In 1700, Astell published Some Reflections on Marriage, a witty critique of ‘unequal marriages’ and a warning to women of the dangers of ill-considered unions. Astell believed that educating women would enable them to make better matrimonial decisions and disapproved of matches based on money or lust.

Two quotations great quotations from Some Reflections Upon Marriage include:

If all men are born free, how is it that all women are born slaves? 
Some Reflections upon Marriage

How can a Man respect his Wife when he has a contemptible Opinion of her and her Sex? 
Some Reflections upon Marriage

Despite the radical nature of her work, for centuries Astell only featured as a foot-note in the male-centric narrative of English history, and her legacy might have been forgotten completely if it weren’t for the work of Professor Ruth Perry.

Perry, professor of literature at MIT, discovered Mary Astell whilst researching her PHD thesis but was initially discouraged from pursuing her research into by her male colleagues, who saw little merit or interest in the work of this obscure seventeenth century woman writer. But she was undeterred by their comments.
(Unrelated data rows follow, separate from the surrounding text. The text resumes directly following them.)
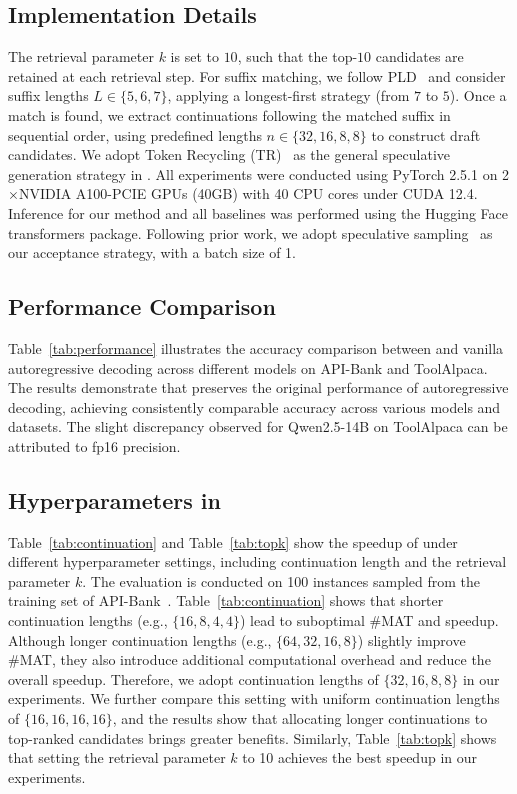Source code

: \subsection{Implementation Details} 
\label{appendix:impl_details}
The retrieval parameter $k$ is set to $10$, such that the top-$10$ candidates are retained at each retrieval step. For suffix matching, we follow PLD~\citep{saxena2023pld} and consider suffix lengths $L \in \{5,6,7\}$, applying a longest-first strategy (from $7$ to $5$). Once a match is found, we extract continuations following the matched suffix in sequential order, using predefined lengths $n \in \{32, 16, 8, 8\}$ to construct draft candidates. We adopt Token Recycling (TR)~\citep{luo:2025tokenrecycle} as the general speculative generation strategy in \method. All experiments were conducted using PyTorch 2.5.1 on 2$\times$NVIDIA A100-PCIE GPUs (40GB) with 40 CPU cores under CUDA 12.4. Inference for our method and all baselines was performed using the Hugging Face transformers package. Following prior work, we adopt speculative sampling~\citep{leviathan:2023spec} as our acceptance strategy, with a batch size of 1.

\subsection{Performance Comparison} 
\label{appendix:performance}
Table~\ref{tab:performance} illustrates the accuracy comparison between \method and vanilla autoregressive decoding across different models on API-Bank and ToolAlpaca. The results demonstrate that \method preserves the original performance of autoregressive decoding, achieving consistently comparable accuracy across various models and datasets. The slight discrepancy observed for Qwen2.5-14B on ToolAlpaca can be attributed to fp16 precision.



\subsection{Hyperparameters in \method}
Table~\ref{tab:continuation} and Table~\ref{tab:topk} show the speedup of \method under different hyperparameter settings, including continuation length and the retrieval parameter $k$. The evaluation is conducted on 100 instances sampled from the training set of API-Bank~\citep{apibank}. Table~\ref{tab:continuation} shows that shorter continuation lengths (e.g., $\{16, 8, 4, 4\}$) lead to suboptimal \#MAT and speedup. Although longer continuation lengths (e.g., $\{64, 32, 16, 8\}$) slightly improve \#MAT, they also introduce additional computational overhead and reduce the overall speedup. Therefore, we adopt continuation lengths of $\{32, 16, 8, 8\}$ in our experiments. We further compare this setting with uniform continuation lengths of $\{16, 16, 16, 16\}$, and the results show that allocating longer continuations to top-ranked candidates brings greater benefits. Similarly, Table~\ref{tab:topk} shows that setting the retrieval parameter $k$ to 10 achieves the best speedup in our experiments.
A fascinating woman in her own right, Perry founded the MIT Women’s Studies program in 1984 which increased the pitiful intake of women to 47 percent and it was Astell’s feminist message that inspired her to continue her research.

Perry carried on her research by tracking down Astell’s poetry, letters, manuscript fragments and personal records. By piecing together her findings, Perry was able to compile the first ever biography of Mary Astell which she published in 1986 under the title The Celebrated Mary Astell: An Early English Feminist.

Perry’s research reignited interest in this almost forgotten figure of feminist history and, although Astell is still not as well-known as she ought to be, her writing is now considered as part of the English canon.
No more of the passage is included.